I guess I just want the freedom of independence. Plus the more time goes on, the less faith I have in the system. Even if I had complete faith though, I'd do it anyway. Gardening, preserving, and preparing is addicting. You just need to learn one thing at a time though and not let yourself get overwhelmed. And be comfortable with the idea of failing even when you do everything right, because plants do just die or get stunted or whatever. Always have backup plans.

I have a couple dogs to keep the bears away, but a gun for the mountain lions.
I can sell wood on the roadside in town.
National forest isn't a park, so there's more freedom but less developed sites. Legal to take dead wood for preventing forest fires. God help,you if they catch you cutting a live one, but you're a needle in a haystack.

Depends on whether and how the city criminalizes homelessness. In Palo Alto sleeping in your car is illegal. In NYC, it is legal.

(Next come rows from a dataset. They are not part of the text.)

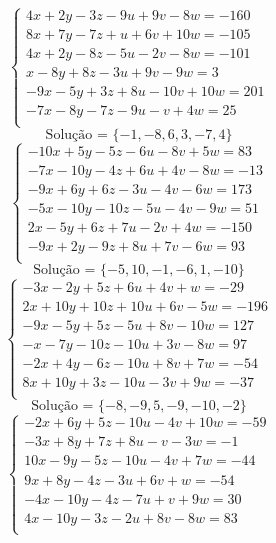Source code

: \documentclass[12pt,oneside,a4paper]{article}
\begin{document}
\vspace{\baselineskip}
\begin{equation*}
\begin{cases}
4x+2y-3z-9u+9v-8w=-160 \\
8x+7y-7z+u+6v+10w=-105 \\
4x+2y-8z-5u-2v-8w=-101 \\
x-8y+8z-3u+9v-9w=3 \\
-9x-5y+3z+8u-10v+10w=201 \\
-7x-8y-7z-9u-v+4w=25 \\
\end{cases}
\end{equation*}
\begin{equation*}
\text{Solução = }\{-1,-8,6,3,-7,4\}
\end{equation*}
\vspace{\baselineskip}
\begin{equation*}
\begin{cases}
-10x+5y-5z-6u-8v+5w=83 \\
-7x-10y-4z+6u+4v-8w=-13 \\
-9x+6y+6z-3u-4v-6w=173 \\
-5x-10y-10z-5u-4v-9w=51 \\
2x-5y+6z+7u-2v+4w=-150 \\
-9x+2y-9z+8u+7v-6w=93 \\
\end{cases}
\end{equation*}
\begin{equation*}
\text{Solução = }\{-5,10,-1,-6,1,-10\}
\end{equation*}
\vspace{\baselineskip}
\begin{equation*}
\begin{cases}
-3x-2y+5z+6u+4v+w=-29 \\
2x+10y+10z+10u+6v-5w=-196 \\
-9x-5y+5z-5u+8v-10w=127 \\
-x-7y-10z-10u+3v-8w=97 \\
-2x+4y-6z-10u+8v+7w=-54 \\
8x+10y+3z-10u-3v+9w=-37 \\
\end{cases}
\end{equation*}
\begin{equation*}
\text{Solução = }\{-8,-9,5,-9,-10,-2\}
\end{equation*}
\vspace{\baselineskip}
\begin{equation*}
\begin{cases}
-2x+6y+5z-10u-4v+10w=-59 \\
-3x+8y+7z+8u-v-3w=-1 \\
10x-9y-5z-10u-4v+7w=-44 \\
9x+8y-4z-3u+6v+w=-54 \\
-4x-10y-4z-7u+v+9w=30 \\
4x-10y-3z-2u+8v-8w=83 \\
\end{cases}
\end{equation*}
\end{document}

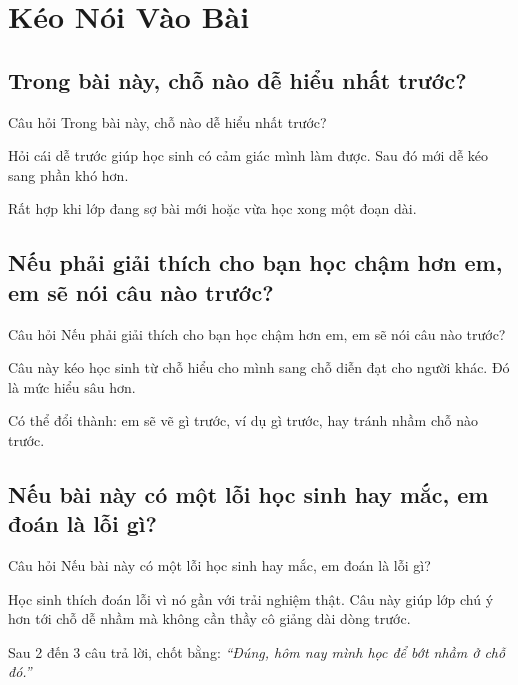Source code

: \chapter{Kéo Nói Vào Bài}

\section{Trong bài này, chỗ nào dễ hiểu nhất trước?}
\begin{cauhoibox}{Câu hỏi}
Trong bài này, chỗ nào dễ hiểu nhất trước?
\end{cauhoibox}
\begin{taisaocoich}
Hỏi cái dễ trước giúp học sinh có cảm giác mình làm được. Sau đó mới dễ kéo sang phần khó hơn.
\end{taisaocoich}
\begin{goiybien}
Rất hợp khi lớp đang sợ bài mới hoặc vừa học xong một đoạn dài.
\end{goiybien}
\ngancach

\section{Nếu phải giải thích cho bạn học chậm hơn em, em sẽ nói câu nào trước?}
\begin{cauhoibox}{Câu hỏi}
Nếu phải giải thích cho bạn học chậm hơn em, em sẽ nói câu nào trước?
\end{cauhoibox}
\begin{taisaocoich}
Câu này kéo học sinh từ chỗ hiểu cho mình sang chỗ diễn đạt cho người khác. Đó là mức hiểu sâu hơn.
\end{taisaocoich}
\begin{goiybien}
Có thể đổi thành: em sẽ vẽ gì trước, ví dụ gì trước, hay tránh nhầm chỗ nào trước.
\end{goiybien}
\ngancach

\section{Nếu bài này có một lỗi học sinh hay mắc, em đoán là lỗi gì?}
\begin{cauhoibox}{Câu hỏi}
Nếu bài này có một lỗi học sinh hay mắc, em đoán là lỗi gì?
\end{cauhoibox}
\begin{taisaocoich}
Học sinh thích đoán lỗi vì nó gần với trải nghiệm thật. Câu này giúp lớp chú ý hơn tới chỗ dễ nhầm mà không cần thầy cô giảng dài dòng trước.
\end{taisaocoich}
\begin{goiybien}
Sau 2 đến 3 câu trả lời, chốt bằng: \textit{``Đúng, hôm nay mình học để bớt nhầm ở chỗ đó.''}
\end{goiybien}
\ngancach

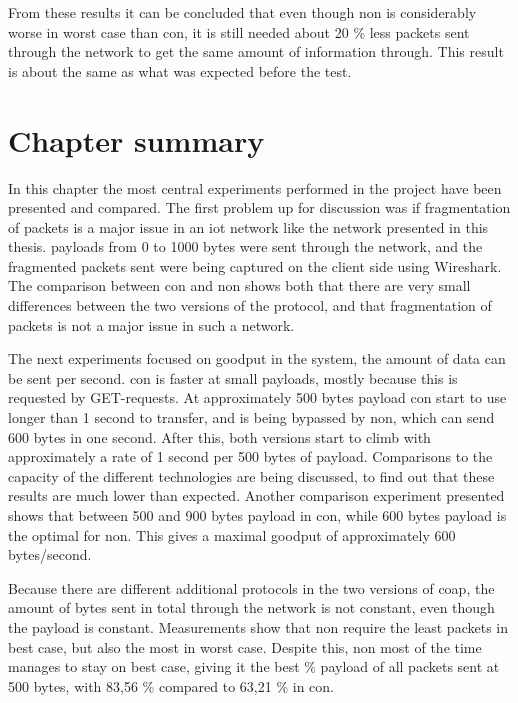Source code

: \noindent From these results it can be concluded that even though \gls{non} is considerably worse in worst case than \gls{con}, it is still needed about 20 \% less packets sent through the network to get the same amount of information through. This result is about the same as what was expected before the test. 



\section{Chapter summary}

\noindent In this chapter the most central experiments performed in the project have been presented and compared. The first problem up for discussion was if fragmentation of packets is a major issue in an \gls{iot} network like the network presented in this thesis. \Glspl{payload} from 0 to 1000 bytes were sent through the network, and the fragmented packets sent were being captured on the client side using Wireshark. The comparison between \gls{con} and \gls{non} shows both that there are very small differences between the two versions of the protocol, and that fragmentation of packets is not a major issue in such a network. 

\noindent The next experiments focused on \gls{goodput} in the system, the amount of data can be sent per second. \gls{con} is faster at small \glspl{payload}, mostly because this is requested by GET-requests. At approximately 500 bytes \gls{payload} \gls{con} start to use longer than 1 second to transfer, and is being bypassed by \gls{non}, which can send 600 bytes in one second. After this, both versions start to climb with approximately a rate of 1 second per 500 bytes of \gls{payload}. Comparisons to the capacity of the different technologies are being discussed, to find out that these results are much lower than expected. Another comparison experiment presented shows that between 500 and 900 bytes \gls{payload} in \gls{con}, while 600 bytes \gls{payload} is the optimal for \gls{non}. This gives a maximal \gls{goodput} of approximately 600 bytes/second. 

\noindent Because there are different additional protocols in the two versions of \gls{coap}, the amount of bytes sent in total through the network is not constant, even though the \gls{payload} is constant. Measurements show that \gls{non} require the least packets in best case, but also the most in worst case. Despite this, \gls{non} most of the time manages to stay on best case, giving it the best \% payload of all packets sent at 500 bytes, with 83,56 \% compared to 63,21 \% in \gls{con}.   


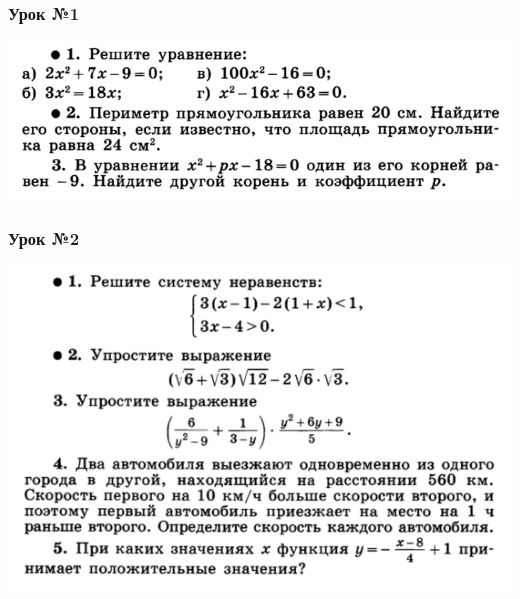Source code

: \documentclass[algebra,a5paper]{pum}
\date{14.05.20}
\begin{document}
\subsubsection*{Урок №1}
\includegraphics[width=\textwidth]{img/24-1.png}

\subsubsection*{Урок №2}
\includegraphics[width=\textwidth]{img/24-2.png}
\end{document}
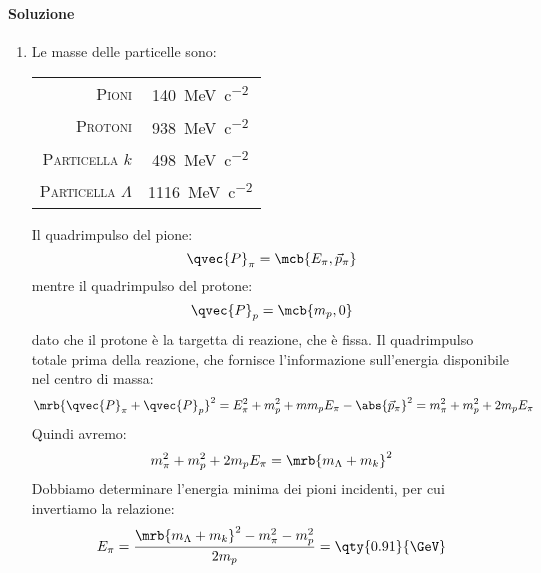 \begin{example}[]
  \paragraph{Soluzione}
  \begin{enumerate}
    \item Le masse delle particelle sono:
      \begin{table}[h!]
        \centering
        \begin{tabular}{r|c}
          \textsc{Pioni} & \qty{140}{\MeV \per c^2}
          \\
          \textsc{Protoni} & \qty{938}{\MeV \per c^2}
          \\
          \textsc{Particella $k$} & \qty{498}{\MeV \per c^2}
          \\
          \textsc{Particella $\Lambda$} & \qty{1116}{\MeV \per c^2}
        \end{tabular}
      \end{table}
      Il quadrimpulso del pione:
      \begin{equation}
        \qvec{P} _{\pi} = \mcb{E _{\pi}, \vec{p}_{\pi}}
      \end{equation}
      mentre il quadrimpulso del protone:
      \begin{equation}
        \qvec{P}_{p} = \mcb{m _{p}, 0}
      \end{equation}
      dato che il protone è la targetta di reazione, che è fissa.
      Il quadrimpulso totale prima della reazione, che fornisce l'informazione
      sull'energia disponibile nel centro di massa:
      \begin{equation}
        \mrb{\qvec{P}_{\pi} + \qvec{P}_{p}}^{2} = E _{\pi}^{2} + m _{p}^{2} + m
        m_p E _{\pi} - \abs{\vec{p}_{\pi}}^{2} = m _{\pi}^{2} + m _{p}^{2} + 2
        m_p E _{\pi}
      \end{equation}
      Quindi avremo:
      \begin{equation}
        m _{\pi}^{2} + m _{p}^{2} + 2 m_p E _{\pi} = \mrb{m _{\Lambda} + m
        _{k}}^{2}
      \end{equation}
      Dobbiamo determinare l'energia minima dei pioni incidenti, per cui
      invertiamo la relazione:
      \begin{equation}
        E _{\pi} = \frac{\mrb{m _{\Lambda} + m _{k}}^{2} - m _{\pi}^{2} - m
        _{p}^{2}}{2 m_p} = \qty{0.91}{\GeV}
      \end{equation}


\end{enumerate}
\end{example}
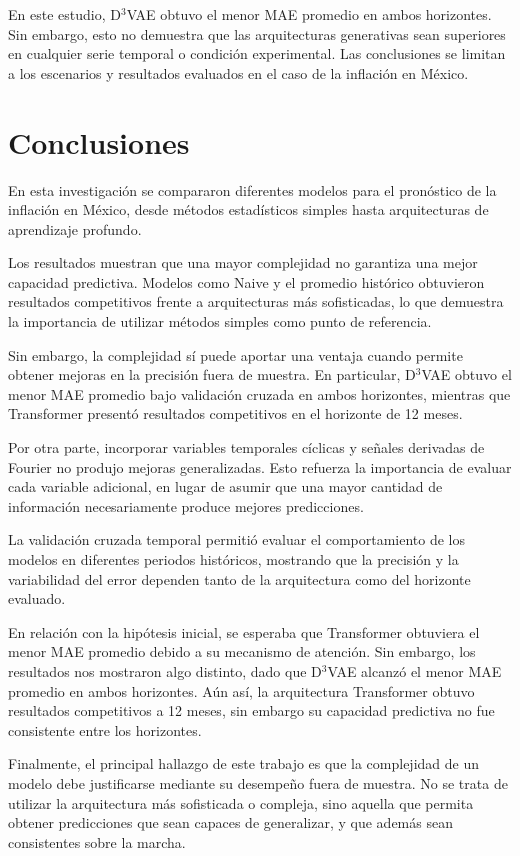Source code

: \documentclass[12pt,letterpaper]{article}
\begin{document}
En este estudio, D$^3$VAE obtuvo el menor MAE
promedio en ambos horizontes. Sin embargo,
esto no demuestra que las arquitecturas
generativas sean superiores en cualquier
serie temporal o condición experimental.
Las conclusiones se limitan a los escenarios
y resultados evaluados en el caso de la inflación en México.

\section{Conclusiones}

En esta investigación se compararon diferentes
modelos para el pronóstico de la inflación en México,
desde métodos estadísticos simples hasta
arquitecturas de aprendizaje profundo.

Los resultados muestran que una mayor complejidad
no garantiza una mejor capacidad predictiva.
Modelos como Naive y el promedio histórico
obtuvieron resultados competitivos frente a
arquitecturas más sofisticadas, lo que demuestra
la importancia de utilizar métodos simples
como punto de referencia.

Sin embargo, la complejidad sí puede aportar
una ventaja cuando permite obtener mejoras
en la precisión fuera de muestra. En particular,
D$^3$VAE obtuvo el menor MAE promedio bajo
validación cruzada en ambos horizontes, mientras
que Transformer presentó resultados competitivos
en el horizonte de 12 meses.

Por otra parte, incorporar variables temporales
cíclicas y señales derivadas de Fourier no produjo
mejoras generalizadas. Esto refuerza la importancia
de evaluar cada variable adicional, en lugar
de asumir que una mayor cantidad de información
necesariamente produce mejores predicciones.

La validación cruzada temporal permitió evaluar
el comportamiento de los modelos en diferentes
periodos históricos, mostrando que la precisión
y la variabilidad del error dependen tanto
de la arquitectura como del horizonte evaluado.

En relación con la hipótesis inicial, se esperaba
que Transformer obtuviera el menor MAE promedio debido a su mecanismo de atención. Sin embargo, 
los resultados nos mostraron algo distinto,
dado que D$^3$VAE alcanzó el menor MAE promedio
en ambos horizontes. Aún así, la arquitectura Transformer obtuvo resultados competitivos a 12 meses, sin embargo su capacidad predictiva no fue consistente entre los horizontes.

Finalmente, el principal hallazgo de este trabajo
es que la complejidad de un modelo debe justificarse
mediante su desempeño fuera de muestra.
No se trata de utilizar la arquitectura más
sofisticada o compleja, sino aquella que permita obtener predicciones que sean capaces de generalizar, y que además sean consistentes sobre la marcha.
\end{document}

Of course, you also have to get caught in the places that are illegal.

Vandweller AMA? Heh.

Every town I've ever been to considers sleeping in your car as camping, and camping is usually illegal outside designated sites. That said, I've rarely ever seen an RV get caught up that way, only cars and passenger or work vans. If they can tell you're inside sleeping, it's bad. If not, move every so often to avoid curious cops and neighbors.

I worked in an RV repair shop for a while. Let me tell you all some good reasons why not to buy one

They break down- a LOT. Even the new ones that were $100k+ would go on one trip and come back with a list as long as your arm of things that broke, never worked, or is now making a noise that it shouldn't.

They are expensive as fuck to fix. Doesn't matter what it is, will cost at least a grand to fix. Need to replace the tires? $1200. Front brakes are fucked up? $1000. The overhead a/c unit quit? $1000. Water heater quit? $1000 to replace.

There are no repair manuals for these things. The only repair I for you will find is from the auto company that made the stripped chassis that the RV was built on. Anything else you have to just figure it out as you go.
These things are NOT easy to work on at ALL. Most shit is nailed and glued together, very fucking difficult to take anything apart , you will spend days trying to make simple repairs

Trust me, it's a nightmare

lol, caravan

i lived in one for approx 4 months, mostly as an experiment and adventure and not wanting to pay rent to a shitty landlord. it turned out that i saved a lot of money while working (i had an income from working remote). i saw most of the entire beautiful united states for around $2k in fuel/maintenance costs (yes drove from coast to coast, north from south and back)

anyway in the US you can basically live for free on public BLM land. go to washington or the king mountain range in humboldt and you'll see shanty towns in the forests of people just living off the grid. on the entire west coast i didn't pay a dime to stay anywhere. we mostly stayed at walmarts, in the woods, or sometimes we just parked on random streets and never got bothered since our RV was pretty nice. honestly sometimes it got boring but the land is so beautiful and you meet some real weirdos. i did a lot of mountain biking and hiking and shit. everywhere had great fucking internet access too, get an unlimited lte hotspot. it remote-ish areas it worked just as good as cable.

yeah they are all built like shit and rattle apart. source: owned one, sold it before it completely fell apart. a lot of shit is fixable yourself if youre not a complete idiot and carry tons of spare screws, nails, glue, and tape with you. chassis and motors are reliable as any other e-series ford truck or whatever tho

You could save a ton of money and rent one for your vacation instead of buying one.